**About this task**
Give again, unaltered, the lines of the listing below that run from the line having "- **Tailwind CSS**: Modern, responsive" through the line having "### 1. Performance".

**Record extracts**
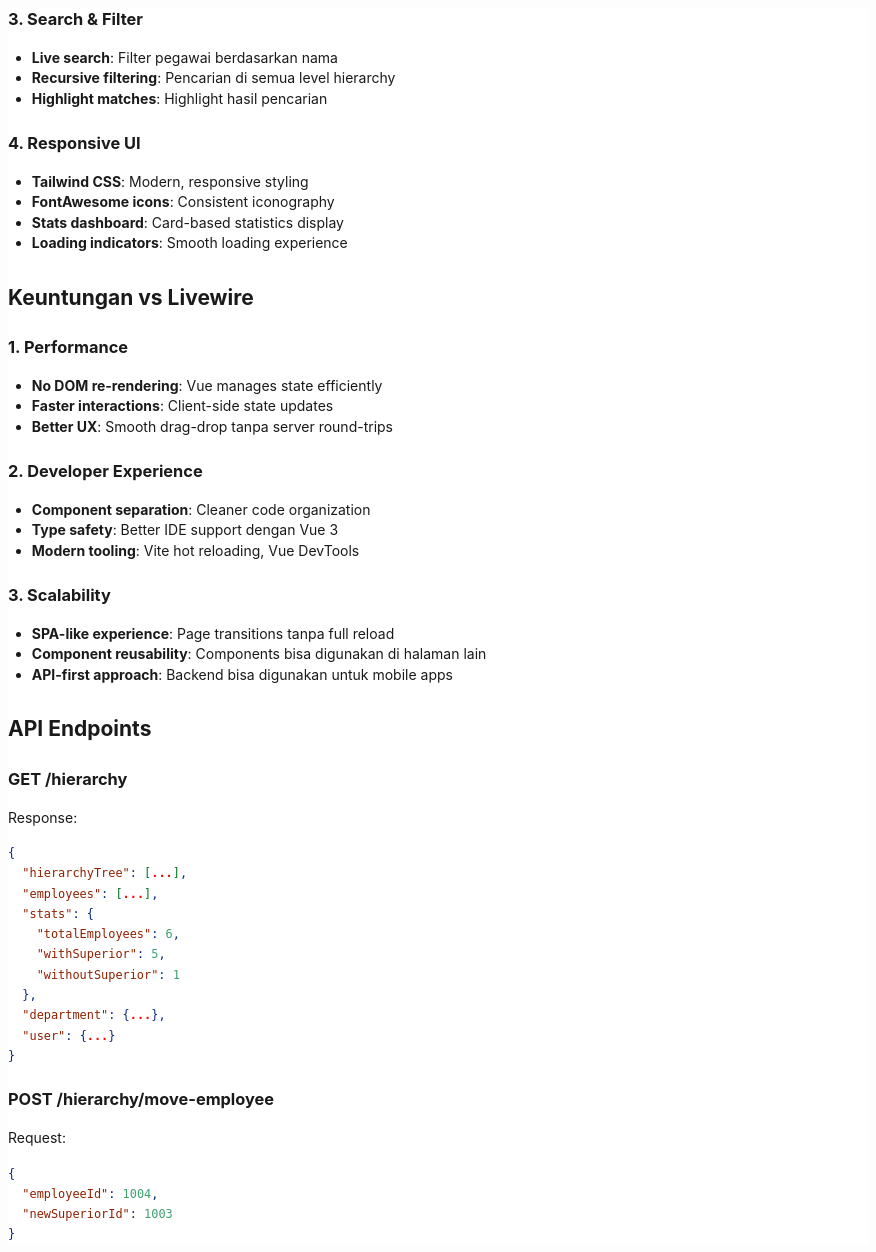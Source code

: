 ### 3. Search & Filter
- **Live search**: Filter pegawai berdasarkan nama
- **Recursive filtering**: Pencarian di semua level hierarchy
- **Highlight matches**: Highlight hasil pencarian

### 4. Responsive UI
- **Tailwind CSS**: Modern, responsive styling
- **FontAwesome icons**: Consistent iconography
- **Stats dashboard**: Card-based statistics display
- **Loading indicators**: Smooth loading experience

## Keuntungan vs Livewire

### 1. Performance
- **No DOM re-rendering**: Vue manages state efficiently
- **Faster interactions**: Client-side state updates
- **Better UX**: Smooth drag-drop tanpa server round-trips

### 2. Developer Experience  
- **Component separation**: Cleaner code organization
- **Type safety**: Better IDE support dengan Vue 3
- **Modern tooling**: Vite hot reloading, Vue DevTools

### 3. Scalability
- **SPA-like experience**: Page transitions tanpa full reload
- **Component reusability**: Components bisa digunakan di halaman lain
- **API-first approach**: Backend bisa digunakan untuk mobile apps

## API Endpoints

### GET /hierarchy
Response:
```json
{
  "hierarchyTree": [...],
  "employees": [...], 
  "stats": {
    "totalEmployees": 6,
    "withSuperior": 5,
    "withoutSuperior": 1
  },
  "department": {...},
  "user": {...}
}
```

### POST /hierarchy/move-employee
Request:
```json
{
  "employeeId": 1004,
  "newSuperiorId": 1003
}
```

**Task output**
- **Tailwind CSS**: Modern, responsive styling
- **FontAwesome icons**: Consistent iconography
- **Stats dashboard**: Card-based statistics display
- **Loading indicators**: Smooth loading experience

## Keuntungan vs Livewire

### 1. Performance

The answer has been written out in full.